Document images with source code
[Start of Attachment]
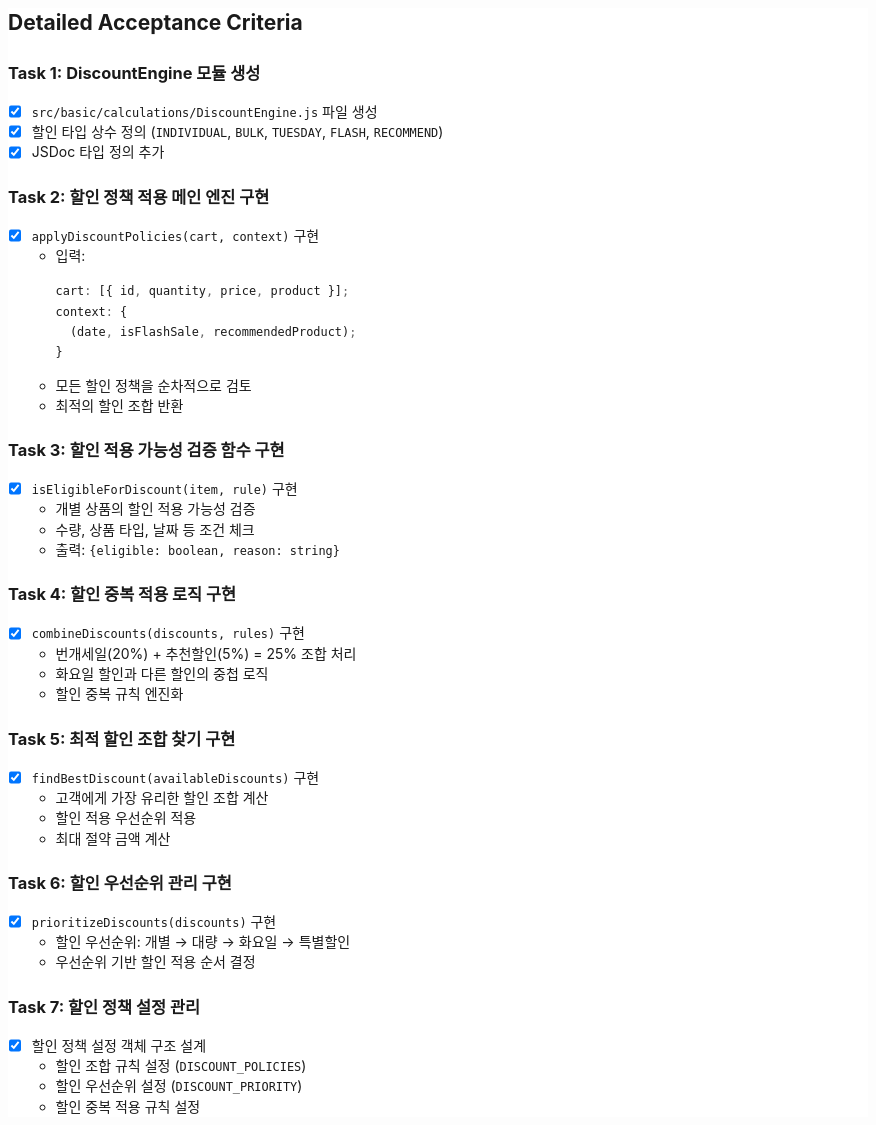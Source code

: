 ## Detailed Acceptance Criteria

### Task 1: DiscountEngine 모듈 생성

- [x] `src/basic/calculations/DiscountEngine.js` 파일 생성
- [x] 할인 타입 상수 정의 (`INDIVIDUAL`, `BULK`, `TUESDAY`, `FLASH`, `RECOMMEND`)
- [x] JSDoc 타입 정의 추가

### Task 2: 할인 정책 적용 메인 엔진 구현

- [x] `applyDiscountPolicies(cart, context)` 구현
  - 입력:
    ```javascript
    cart: [{ id, quantity, price, product }];
    context: {
      (date, isFlashSale, recommendedProduct);
    }
    ```
  - 모든 할인 정책을 순차적으로 검토
  - 최적의 할인 조합 반환

### Task 3: 할인 적용 가능성 검증 함수 구현

- [x] `isEligibleForDiscount(item, rule)` 구현
  - 개별 상품의 할인 적용 가능성 검증
  - 수량, 상품 타입, 날짜 등 조건 체크
  - 출력: `{eligible: boolean, reason: string}`

### Task 4: 할인 중복 적용 로직 구현

- [x] `combineDiscounts(discounts, rules)` 구현
  - 번개세일(20%) + 추천할인(5%) = 25% 조합 처리
  - 화요일 할인과 다른 할인의 중첩 로직
  - 할인 중복 규칙 엔진화

### Task 5: 최적 할인 조합 찾기 구현

- [x] `findBestDiscount(availableDiscounts)` 구현
  - 고객에게 가장 유리한 할인 조합 계산
  - 할인 적용 우선순위 적용
  - 최대 절약 금액 계산

### Task 6: 할인 우선순위 관리 구현

- [x] `prioritizeDiscounts(discounts)` 구현
  - 할인 우선순위: 개별 → 대량 → 화요일 → 특별할인
  - 우선순위 기반 할인 적용 순서 결정

### Task 7: 할인 정책 설정 관리

- [x] 할인 정책 설정 객체 구조 설계
  - 할인 조합 규칙 설정 (`DISCOUNT_POLICIES`)
  - 할인 우선순위 설정 (`DISCOUNT_PRIORITY`)
  - 할인 중복 적용 규칙 설정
[End of Attachment]
PROBLEM TO WORK ON: All of the data above needs to be given again exactly. Leave out each image.

REPLY:
Source code

: ## Detailed Acceptance Criteria

### Task 1: DiscountEngine 모듈 생성

- [x] `src/basic/calculations/DiscountEngine.js` 파일 생성
- [x] 할인 타입 상수 정의 (`INDIVIDUAL`, `BULK`, `TUESDAY`, `FLASH`, `RECOMMEND`)
- [x] JSDoc 타입 정의 추가

### Task 2: 할인 정책 적용 메인 엔진 구현

- [x] `applyDiscountPolicies(cart, context)` 구현
  - 입력:
    ```javascript
    cart: [{ id, quantity, price, product }];
    context: {
      (date, isFlashSale, recommendedProduct);
    }
    ```
  - 모든 할인 정책을 순차적으로 검토
  - 최적의 할인 조합 반환

### Task 3: 할인 적용 가능성 검증 함수 구현

- [x] `isEligibleForDiscount(item, rule)` 구현
  - 개별 상품의 할인 적용 가능성 검증
  - 수량, 상품 타입, 날짜 등 조건 체크
  - 출력: `{eligible: boolean, reason: string}`

### Task 4: 할인 중복 적용 로직 구현

- [x] `combineDiscounts(discounts, rules)` 구현
  - 번개세일(20%) + 추천할인(5%) = 25% 조합 처리
  - 화요일 할인과 다른 할인의 중첩 로직
  - 할인 중복 규칙 엔진화

### Task 5: 최적 할인 조합 찾기 구현

- [x] `findBestDiscount(availableDiscounts)` 구현
  - 고객에게 가장 유리한 할인 조합 계산
  - 할인 적용 우선순위 적용
  - 최대 절약 금액 계산

### Task 6: 할인 우선순위 관리 구현

- [x] `prioritizeDiscounts(discounts)` 구현
  - 할인 우선순위: 개별 → 대량 → 화요일 → 특별할인
  - 우선순위 기반 할인 적용 순서 결정

### Task 7: 할인 정책 설정 관리

- [x] 할인 정책 설정 객체 구조 설계
  - 할인 조합 규칙 설정 (`DISCOUNT_POLICIES`)
  - 할인 우선순위 설정 (`DISCOUNT_PRIORITY`)
  - 할인 중복 적용 규칙 설정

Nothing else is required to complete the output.